A two-year study in England between November 2014 and June 2016 by the Behavioural Insights Team and the University of Bristol has explored the most appropriate and effective ways for solicitors to make their clients aware of the option of donating through their will in a face-to-face setting.

The Legacy Giving and Behavioural Insights Report is based on trials involving eight firms of solicitors and over 2,600 client interactions across the United Kingdom.

The researchers have found that people's likelihood of including a charity in their will is affected by the language legal professionals use. They conclude that how solicitors raise the charitable option can play a major role in legacy giving.

Among the report findings:

  • Lawyers felt able to rise the issue of leaving money to charity in discussions with their clients comfortably and appropriately.
  • Clients who were told that many people bequest money to charity in their wills were 40% more likely to do so themselves when writing their first will.
  • Clients with families may be more inclined to leave a legacy when asked if they wanted to leave to charities that their family had previously supported or benefitted from.

Surveys conducted as part of the research found that 46% of respondents said that solicitors have a duty to ask clients about legacy giving. The researchers note that this suggests that lawyers do not need to avoid charitable bequests in general as a potentially sensitive topic.

Types of language

The researchers say there were three types of language used to discuss bequests: social norm framing, emotional framing, and posthumous benefit framing.

Social norm framing involved telling people that charitable bequests are something that other people do. This was the most effective message frame, but its effectiveness depended on client circumstances. It worked well for clients writing their wills for the first time - when told that the others had given, this group went on to donate 40% more than people not told this information.

However, the researchers say this type of message discouraged giving among people who were revising existing wills. "Despite these mixed findings, most people in our survey had a favourable view of these social norm prompts."

Emotional framing asked clients to think about charities that they or their families care about or have benefitted from. This was the only type of messaging which increased donations from clients both with and without children.

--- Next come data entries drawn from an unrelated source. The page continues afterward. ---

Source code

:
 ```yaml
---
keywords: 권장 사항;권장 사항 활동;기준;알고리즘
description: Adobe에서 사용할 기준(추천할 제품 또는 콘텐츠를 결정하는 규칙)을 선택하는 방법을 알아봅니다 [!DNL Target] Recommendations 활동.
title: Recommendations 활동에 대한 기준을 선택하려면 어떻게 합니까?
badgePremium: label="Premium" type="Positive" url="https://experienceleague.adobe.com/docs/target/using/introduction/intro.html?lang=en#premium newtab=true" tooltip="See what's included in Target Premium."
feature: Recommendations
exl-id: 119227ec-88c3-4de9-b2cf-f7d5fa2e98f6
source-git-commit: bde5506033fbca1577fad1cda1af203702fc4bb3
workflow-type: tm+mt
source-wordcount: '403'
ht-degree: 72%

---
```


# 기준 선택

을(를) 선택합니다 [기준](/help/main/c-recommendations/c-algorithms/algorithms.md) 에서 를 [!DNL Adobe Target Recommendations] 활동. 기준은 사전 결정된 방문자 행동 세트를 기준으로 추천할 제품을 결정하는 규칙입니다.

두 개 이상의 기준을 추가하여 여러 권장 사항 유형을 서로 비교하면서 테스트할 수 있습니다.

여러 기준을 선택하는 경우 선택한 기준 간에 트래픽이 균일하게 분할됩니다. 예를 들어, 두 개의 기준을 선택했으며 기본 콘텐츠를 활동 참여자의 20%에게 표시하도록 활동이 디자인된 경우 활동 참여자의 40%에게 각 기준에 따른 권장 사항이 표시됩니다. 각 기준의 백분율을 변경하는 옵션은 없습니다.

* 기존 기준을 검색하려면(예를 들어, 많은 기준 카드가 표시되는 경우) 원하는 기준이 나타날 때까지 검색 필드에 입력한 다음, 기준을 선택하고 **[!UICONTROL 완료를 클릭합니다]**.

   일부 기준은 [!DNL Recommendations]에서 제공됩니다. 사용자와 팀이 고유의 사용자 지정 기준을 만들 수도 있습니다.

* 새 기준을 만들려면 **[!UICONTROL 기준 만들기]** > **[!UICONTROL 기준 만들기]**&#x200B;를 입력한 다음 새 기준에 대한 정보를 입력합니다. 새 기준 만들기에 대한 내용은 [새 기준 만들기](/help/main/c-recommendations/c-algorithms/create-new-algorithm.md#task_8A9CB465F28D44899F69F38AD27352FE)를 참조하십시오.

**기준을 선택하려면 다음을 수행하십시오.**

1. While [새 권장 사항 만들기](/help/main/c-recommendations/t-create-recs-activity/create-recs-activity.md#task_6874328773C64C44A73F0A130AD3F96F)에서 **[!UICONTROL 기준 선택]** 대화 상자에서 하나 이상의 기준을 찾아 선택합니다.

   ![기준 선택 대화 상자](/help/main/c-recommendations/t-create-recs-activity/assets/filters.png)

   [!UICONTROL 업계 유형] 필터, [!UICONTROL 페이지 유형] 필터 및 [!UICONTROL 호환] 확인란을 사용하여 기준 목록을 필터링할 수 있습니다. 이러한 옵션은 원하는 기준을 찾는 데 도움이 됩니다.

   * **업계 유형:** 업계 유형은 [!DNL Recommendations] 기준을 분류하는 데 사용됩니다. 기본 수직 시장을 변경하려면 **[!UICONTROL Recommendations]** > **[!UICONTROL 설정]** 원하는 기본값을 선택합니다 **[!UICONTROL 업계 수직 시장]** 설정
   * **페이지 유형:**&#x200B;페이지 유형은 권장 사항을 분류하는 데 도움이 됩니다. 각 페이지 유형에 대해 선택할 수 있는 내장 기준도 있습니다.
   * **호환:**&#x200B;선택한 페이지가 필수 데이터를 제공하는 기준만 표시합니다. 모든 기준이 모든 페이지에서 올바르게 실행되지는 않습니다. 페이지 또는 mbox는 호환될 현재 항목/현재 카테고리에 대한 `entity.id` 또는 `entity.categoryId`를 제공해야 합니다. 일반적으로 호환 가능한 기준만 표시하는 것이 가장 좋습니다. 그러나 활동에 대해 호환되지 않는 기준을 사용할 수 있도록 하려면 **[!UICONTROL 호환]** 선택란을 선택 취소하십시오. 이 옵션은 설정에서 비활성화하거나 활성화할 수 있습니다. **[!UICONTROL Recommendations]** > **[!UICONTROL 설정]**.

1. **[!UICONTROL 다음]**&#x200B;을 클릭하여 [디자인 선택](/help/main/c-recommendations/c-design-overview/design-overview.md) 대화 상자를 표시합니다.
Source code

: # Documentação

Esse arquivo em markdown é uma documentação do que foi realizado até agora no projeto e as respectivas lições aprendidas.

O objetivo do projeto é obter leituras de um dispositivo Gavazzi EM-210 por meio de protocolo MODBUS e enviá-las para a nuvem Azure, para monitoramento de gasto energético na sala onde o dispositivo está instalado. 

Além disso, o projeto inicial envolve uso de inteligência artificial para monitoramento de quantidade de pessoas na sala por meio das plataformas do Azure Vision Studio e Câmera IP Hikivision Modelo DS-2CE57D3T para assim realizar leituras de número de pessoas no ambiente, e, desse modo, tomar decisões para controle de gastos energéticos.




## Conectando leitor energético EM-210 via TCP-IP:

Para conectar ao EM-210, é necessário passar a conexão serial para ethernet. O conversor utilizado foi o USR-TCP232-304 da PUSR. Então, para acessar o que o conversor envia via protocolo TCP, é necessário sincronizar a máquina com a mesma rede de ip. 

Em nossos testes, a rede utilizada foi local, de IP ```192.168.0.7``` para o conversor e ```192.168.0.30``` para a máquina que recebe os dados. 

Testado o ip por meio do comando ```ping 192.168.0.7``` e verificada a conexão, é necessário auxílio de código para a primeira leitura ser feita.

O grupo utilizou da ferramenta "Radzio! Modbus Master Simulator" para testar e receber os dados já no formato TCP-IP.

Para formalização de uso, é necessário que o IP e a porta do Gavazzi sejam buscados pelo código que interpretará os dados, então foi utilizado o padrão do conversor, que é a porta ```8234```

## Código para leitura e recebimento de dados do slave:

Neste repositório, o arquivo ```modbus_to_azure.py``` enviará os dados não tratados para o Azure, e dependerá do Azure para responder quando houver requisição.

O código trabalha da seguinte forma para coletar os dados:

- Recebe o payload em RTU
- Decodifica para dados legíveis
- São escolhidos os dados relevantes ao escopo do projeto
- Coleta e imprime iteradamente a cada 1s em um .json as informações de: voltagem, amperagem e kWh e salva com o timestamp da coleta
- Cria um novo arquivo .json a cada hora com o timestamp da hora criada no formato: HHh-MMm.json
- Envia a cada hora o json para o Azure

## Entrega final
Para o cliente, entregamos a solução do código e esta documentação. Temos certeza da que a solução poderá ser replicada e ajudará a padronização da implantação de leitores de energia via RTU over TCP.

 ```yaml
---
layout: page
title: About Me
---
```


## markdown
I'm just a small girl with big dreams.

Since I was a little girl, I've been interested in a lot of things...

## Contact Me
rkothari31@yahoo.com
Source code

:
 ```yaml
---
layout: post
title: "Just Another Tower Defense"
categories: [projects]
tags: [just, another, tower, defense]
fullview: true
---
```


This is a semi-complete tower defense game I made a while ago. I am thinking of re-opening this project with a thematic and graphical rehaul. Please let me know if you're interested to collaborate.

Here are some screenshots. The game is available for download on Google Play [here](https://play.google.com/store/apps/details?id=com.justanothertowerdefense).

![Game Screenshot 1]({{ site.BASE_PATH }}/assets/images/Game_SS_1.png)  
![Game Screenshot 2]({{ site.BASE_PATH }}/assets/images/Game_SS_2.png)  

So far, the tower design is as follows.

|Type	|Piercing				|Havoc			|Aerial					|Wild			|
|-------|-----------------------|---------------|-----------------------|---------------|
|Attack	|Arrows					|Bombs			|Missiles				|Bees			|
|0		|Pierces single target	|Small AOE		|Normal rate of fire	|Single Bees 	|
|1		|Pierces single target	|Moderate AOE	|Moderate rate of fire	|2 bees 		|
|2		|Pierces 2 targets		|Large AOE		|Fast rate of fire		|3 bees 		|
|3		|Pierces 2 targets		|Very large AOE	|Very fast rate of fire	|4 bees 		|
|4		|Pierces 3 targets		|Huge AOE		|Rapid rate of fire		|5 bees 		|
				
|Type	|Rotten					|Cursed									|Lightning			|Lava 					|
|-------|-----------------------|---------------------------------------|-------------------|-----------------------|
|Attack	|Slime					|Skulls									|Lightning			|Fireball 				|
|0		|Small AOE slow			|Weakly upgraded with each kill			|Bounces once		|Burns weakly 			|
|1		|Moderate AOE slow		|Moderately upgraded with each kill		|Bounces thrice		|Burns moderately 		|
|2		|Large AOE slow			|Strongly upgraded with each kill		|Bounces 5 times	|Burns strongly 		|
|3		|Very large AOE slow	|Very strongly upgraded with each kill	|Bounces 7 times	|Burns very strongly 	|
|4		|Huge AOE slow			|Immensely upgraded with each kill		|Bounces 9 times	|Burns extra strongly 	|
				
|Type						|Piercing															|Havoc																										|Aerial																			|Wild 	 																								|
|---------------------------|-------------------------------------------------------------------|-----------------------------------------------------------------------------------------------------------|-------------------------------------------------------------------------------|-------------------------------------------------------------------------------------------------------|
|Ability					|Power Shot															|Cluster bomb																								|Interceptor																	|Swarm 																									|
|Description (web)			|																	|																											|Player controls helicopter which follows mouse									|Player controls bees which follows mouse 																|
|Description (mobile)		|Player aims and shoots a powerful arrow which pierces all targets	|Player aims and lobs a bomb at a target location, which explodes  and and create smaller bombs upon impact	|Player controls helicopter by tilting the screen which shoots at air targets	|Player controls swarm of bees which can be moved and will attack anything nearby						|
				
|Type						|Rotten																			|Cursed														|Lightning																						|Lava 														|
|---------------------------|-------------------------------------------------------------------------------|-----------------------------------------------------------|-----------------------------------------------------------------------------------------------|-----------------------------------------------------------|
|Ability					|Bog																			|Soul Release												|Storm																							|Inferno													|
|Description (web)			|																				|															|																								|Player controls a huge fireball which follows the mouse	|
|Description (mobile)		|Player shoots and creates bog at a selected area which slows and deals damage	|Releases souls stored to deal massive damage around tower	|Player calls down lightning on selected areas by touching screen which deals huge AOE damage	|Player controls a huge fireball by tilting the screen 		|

Posthumous benefit framing involved the will writer referring to the good work that would result from a charitable bequest. This had a consistently negative effect compared to other types of messaging. The survey confirmed that people felt this language was the least acceptable of the three message frames.

The UK legacy market

The organisation Remember a Charity says income from gifts in wills is worth more than £2 billion a year to charities in the UK. However, it says there is evidence of a disconnect between people’s intentions to give money in their wills, and those doing so. Research shows that 35% of those surveyed wanted to leave money to charity in their will, but only 6.3% do.

The NZ legacy market

The situation in New Zealand is very similar. Bequests are also important to New Zealand's charities. Information from Charities Services on the latest annual returns submitted shows organisations registered as charities received bequests valued at $192 million. For many of these, bequests are a very important source of income.

The Include a Charity organisation is an initiative in which 68 charities have joined to try to increase the number of New Zealanders who include charities in their will. It says fewer than 8% of New Zealanders give to charity in their will. One of its main initiatives is an annual "Include a Charity Week".

Communications and Campaign Manager Eleanor Cater says lawyers are very important in her organisation's thinking, and the English research reinforces already-held perceptions.

"It's interesting research and good to have something very recent which backs up what we know; lawyers are the key to that really crucial conversation which could help to change New Zealand’s future. Interesting to see some new research into the most effective way to frame that conversation as well," she says.

"By improving understanding of how to raise this important question, solicitors will be better equipped to assist clients in drafting a will that properly reflects their wishes. Those magic words 'have you considered including a charity in your will?', and normalising the idea as something that others do, really does have the power to influence a change for good."

Ms Cater says its encouraging that many New Zealand lawyers have a real heart for doing social good by bringing charitable bequests to their clients' attention.

"Let's not forget that for many clients giving feels great, it can be very rewarding, and assisting in that process can be a rewarding process for lawyers too. It's a real win/win/win for clients, lawyers and charities."